• [Data]:
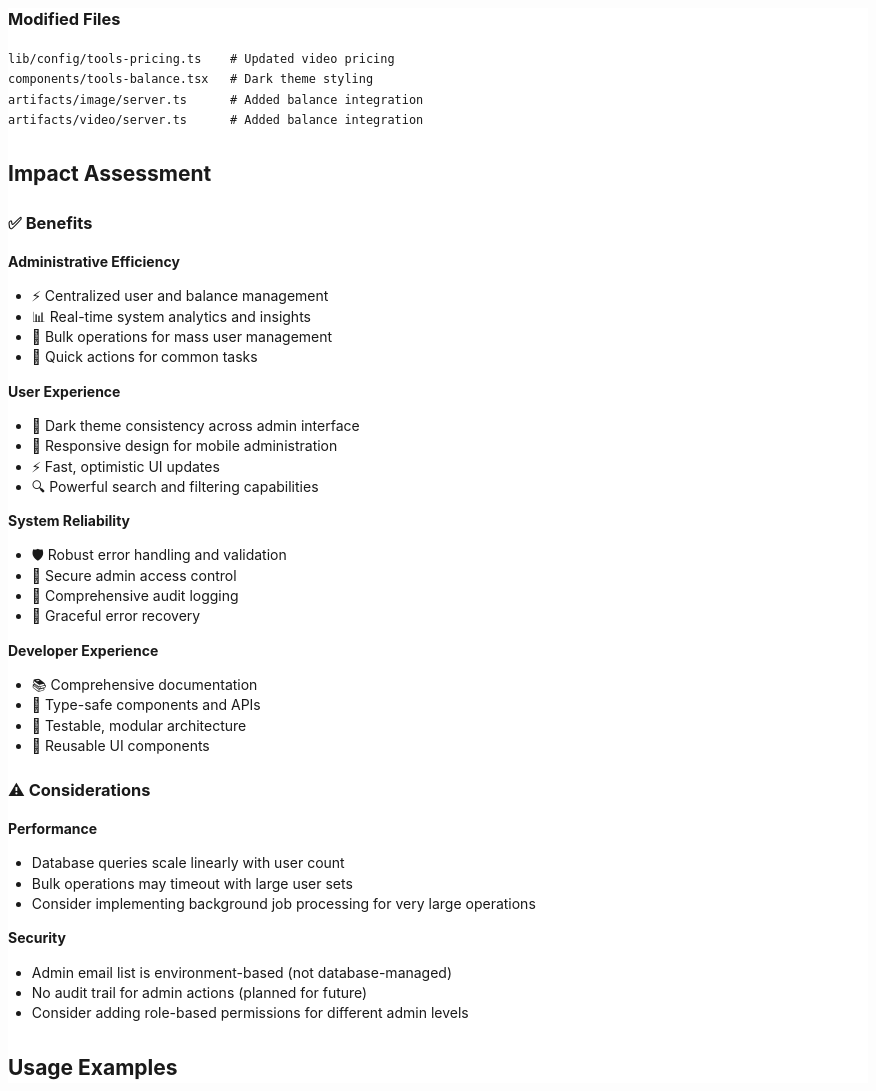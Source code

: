 ### Modified Files

```
lib/config/tools-pricing.ts    # Updated video pricing
components/tools-balance.tsx   # Dark theme styling
artifacts/image/server.ts      # Added balance integration
artifacts/video/server.ts      # Added balance integration
```

## Impact Assessment

### ✅ **Benefits**

**Administrative Efficiency**

- ⚡ Centralized user and balance management
- 📊 Real-time system analytics and insights
- 🚀 Bulk operations for mass user management
- 🎯 Quick actions for common tasks

**User Experience**

- 🌙 Dark theme consistency across admin interface
- 📱 Responsive design for mobile administration
- ⚡ Fast, optimistic UI updates
- 🔍 Powerful search and filtering capabilities

**System Reliability**

- 🛡️ Robust error handling and validation
- 🔐 Secure admin access control
- 📝 Comprehensive audit logging
- 🚨 Graceful error recovery

**Developer Experience**

- 📚 Comprehensive documentation
- 🔧 Type-safe components and APIs
- 🧪 Testable, modular architecture
- 🔄 Reusable UI components

### ⚠️ **Considerations**

**Performance**

- Database queries scale linearly with user count
- Bulk operations may timeout with large user sets
- Consider implementing background job processing for very large operations

**Security**

- Admin email list is environment-based (not database-managed)
- No audit trail for admin actions (planned for future)
- Consider adding role-based permissions for different admin levels

## Usage Examples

• [The task]: After locating the line holding "- 📊 Real-time system analytics and insights" above, output exactly that line and every line after it through the line holding "- ⚡ Fast, optimistic UI updates". Include nothing else.

• [Completed task]:
- 📊 Real-time system analytics and insights
- 🚀 Bulk operations for mass user management
- 🎯 Quick actions for common tasks

**User Experience**

- 🌙 Dark theme consistency across admin interface
- 📱 Responsive design for mobile administration
- ⚡ Fast, optimistic UI updates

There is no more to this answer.